Which of the lines in the data below contain the string "Census"? Copy each of them.

Entries taken from a collection:
----

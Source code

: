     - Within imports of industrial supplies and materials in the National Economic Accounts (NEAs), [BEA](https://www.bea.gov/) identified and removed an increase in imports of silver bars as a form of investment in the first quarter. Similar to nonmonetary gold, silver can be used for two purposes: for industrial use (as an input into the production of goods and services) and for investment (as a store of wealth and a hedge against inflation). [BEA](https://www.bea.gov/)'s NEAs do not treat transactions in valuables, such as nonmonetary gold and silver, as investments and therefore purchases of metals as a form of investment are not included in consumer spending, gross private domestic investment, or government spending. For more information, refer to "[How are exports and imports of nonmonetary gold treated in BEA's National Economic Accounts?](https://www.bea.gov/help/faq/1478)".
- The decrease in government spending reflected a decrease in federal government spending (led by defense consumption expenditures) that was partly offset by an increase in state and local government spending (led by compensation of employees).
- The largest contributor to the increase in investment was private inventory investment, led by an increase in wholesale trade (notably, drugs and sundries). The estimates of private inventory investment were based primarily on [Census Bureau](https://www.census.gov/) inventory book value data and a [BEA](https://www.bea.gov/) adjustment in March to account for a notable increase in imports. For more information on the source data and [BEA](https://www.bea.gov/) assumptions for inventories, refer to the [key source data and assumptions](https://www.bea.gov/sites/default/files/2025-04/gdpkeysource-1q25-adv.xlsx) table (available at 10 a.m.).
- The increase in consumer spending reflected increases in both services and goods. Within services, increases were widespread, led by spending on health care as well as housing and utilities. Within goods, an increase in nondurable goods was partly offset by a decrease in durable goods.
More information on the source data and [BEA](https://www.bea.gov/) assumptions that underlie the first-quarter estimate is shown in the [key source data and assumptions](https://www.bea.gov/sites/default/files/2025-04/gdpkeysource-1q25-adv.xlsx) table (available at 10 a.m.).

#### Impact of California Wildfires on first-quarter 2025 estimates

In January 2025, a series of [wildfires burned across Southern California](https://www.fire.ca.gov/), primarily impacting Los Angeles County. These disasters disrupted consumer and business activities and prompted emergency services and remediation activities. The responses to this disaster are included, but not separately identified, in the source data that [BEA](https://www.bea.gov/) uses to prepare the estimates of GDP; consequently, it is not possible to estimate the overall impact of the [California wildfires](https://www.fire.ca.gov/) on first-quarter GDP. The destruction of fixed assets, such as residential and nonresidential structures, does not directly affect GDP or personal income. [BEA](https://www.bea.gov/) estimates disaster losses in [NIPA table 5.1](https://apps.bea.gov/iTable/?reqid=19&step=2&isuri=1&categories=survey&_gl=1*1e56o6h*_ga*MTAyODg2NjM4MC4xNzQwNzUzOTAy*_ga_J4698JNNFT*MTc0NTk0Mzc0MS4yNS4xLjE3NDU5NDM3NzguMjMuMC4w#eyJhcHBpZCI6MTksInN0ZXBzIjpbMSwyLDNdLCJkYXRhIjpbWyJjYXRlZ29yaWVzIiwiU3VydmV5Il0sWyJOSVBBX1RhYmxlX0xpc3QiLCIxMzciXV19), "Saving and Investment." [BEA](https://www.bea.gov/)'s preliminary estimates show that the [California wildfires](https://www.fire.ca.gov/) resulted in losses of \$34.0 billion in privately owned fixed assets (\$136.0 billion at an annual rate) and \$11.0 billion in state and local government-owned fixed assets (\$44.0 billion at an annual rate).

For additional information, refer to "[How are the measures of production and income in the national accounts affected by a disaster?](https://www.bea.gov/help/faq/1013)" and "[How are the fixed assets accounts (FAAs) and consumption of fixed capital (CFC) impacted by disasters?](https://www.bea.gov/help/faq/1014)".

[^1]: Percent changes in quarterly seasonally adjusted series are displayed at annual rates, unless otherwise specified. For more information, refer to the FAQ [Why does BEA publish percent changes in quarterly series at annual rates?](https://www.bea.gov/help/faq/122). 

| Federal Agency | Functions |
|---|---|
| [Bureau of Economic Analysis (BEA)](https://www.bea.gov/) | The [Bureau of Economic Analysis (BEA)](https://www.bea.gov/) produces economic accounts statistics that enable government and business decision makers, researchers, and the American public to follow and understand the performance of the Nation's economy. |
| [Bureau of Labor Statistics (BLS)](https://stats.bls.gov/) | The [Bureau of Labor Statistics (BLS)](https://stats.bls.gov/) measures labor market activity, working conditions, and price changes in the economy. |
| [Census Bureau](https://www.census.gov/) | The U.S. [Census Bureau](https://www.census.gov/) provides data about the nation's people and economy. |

----

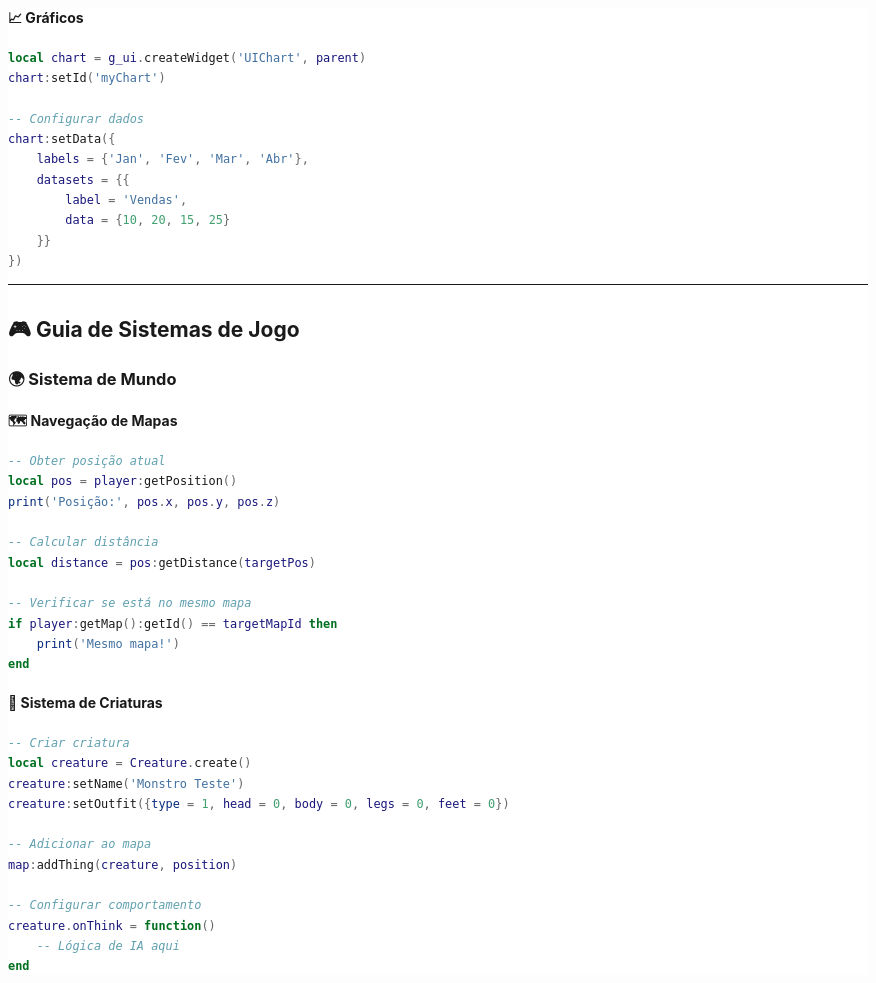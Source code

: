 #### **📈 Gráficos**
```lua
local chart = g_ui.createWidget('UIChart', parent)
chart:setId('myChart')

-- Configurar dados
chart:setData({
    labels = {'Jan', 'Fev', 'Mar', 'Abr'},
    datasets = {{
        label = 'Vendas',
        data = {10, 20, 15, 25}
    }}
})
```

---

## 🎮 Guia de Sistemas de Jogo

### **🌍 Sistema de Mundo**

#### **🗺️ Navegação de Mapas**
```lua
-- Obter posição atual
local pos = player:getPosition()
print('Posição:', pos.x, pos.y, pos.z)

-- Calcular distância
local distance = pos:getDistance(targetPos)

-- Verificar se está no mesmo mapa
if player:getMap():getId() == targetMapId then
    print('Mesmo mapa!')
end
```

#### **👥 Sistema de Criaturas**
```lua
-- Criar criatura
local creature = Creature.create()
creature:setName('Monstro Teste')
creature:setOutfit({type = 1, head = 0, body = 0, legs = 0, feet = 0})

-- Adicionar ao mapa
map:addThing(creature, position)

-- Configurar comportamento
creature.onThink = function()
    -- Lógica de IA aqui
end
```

----

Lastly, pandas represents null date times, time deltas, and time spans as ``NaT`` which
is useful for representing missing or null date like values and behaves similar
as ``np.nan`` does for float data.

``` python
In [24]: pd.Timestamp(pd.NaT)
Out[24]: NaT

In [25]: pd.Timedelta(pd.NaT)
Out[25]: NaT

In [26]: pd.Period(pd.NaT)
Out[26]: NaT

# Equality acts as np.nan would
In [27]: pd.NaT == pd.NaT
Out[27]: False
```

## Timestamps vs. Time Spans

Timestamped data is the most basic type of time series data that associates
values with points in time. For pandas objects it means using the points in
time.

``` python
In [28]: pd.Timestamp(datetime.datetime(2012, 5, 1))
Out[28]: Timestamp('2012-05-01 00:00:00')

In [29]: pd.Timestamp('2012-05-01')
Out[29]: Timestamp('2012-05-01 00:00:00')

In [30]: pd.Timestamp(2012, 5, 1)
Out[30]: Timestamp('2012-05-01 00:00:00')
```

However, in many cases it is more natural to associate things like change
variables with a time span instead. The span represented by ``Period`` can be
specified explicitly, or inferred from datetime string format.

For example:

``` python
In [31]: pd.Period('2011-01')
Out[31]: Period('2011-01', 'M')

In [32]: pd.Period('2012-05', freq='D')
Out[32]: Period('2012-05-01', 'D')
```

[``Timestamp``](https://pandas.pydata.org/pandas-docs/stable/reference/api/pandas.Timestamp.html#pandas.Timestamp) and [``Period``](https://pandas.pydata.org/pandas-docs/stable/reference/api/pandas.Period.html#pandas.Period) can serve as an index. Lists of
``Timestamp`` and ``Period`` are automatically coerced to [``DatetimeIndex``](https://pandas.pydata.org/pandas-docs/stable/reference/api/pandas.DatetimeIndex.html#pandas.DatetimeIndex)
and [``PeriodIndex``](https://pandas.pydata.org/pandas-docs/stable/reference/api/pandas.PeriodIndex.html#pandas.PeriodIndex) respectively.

----

OUTPUT OF THE TASK →
- The largest contributor to the increase in investment was private inventory investment, led by an increase in wholesale trade (notably, drugs and sundries). The estimates of private inventory investment were based primarily on [Census Bureau](https://www.census.gov/) inventory book value data and a [BEA](https://www.bea.gov/) adjustment in March to account for a notable increase in imports. For more information on the source data and [BEA](https://www.bea.gov/) assumptions for inventories, refer to the [key source data and assumptions](https://www.bea.gov/sites/default/files/2025-04/gdpkeysource-1q25-adv.xlsx) table (available at 10 a.m.).
| [Census Bureau](https://www.census.gov/) | The U.S. [Census Bureau](https://www.census.gov/) provides data about the nation's people and economy. |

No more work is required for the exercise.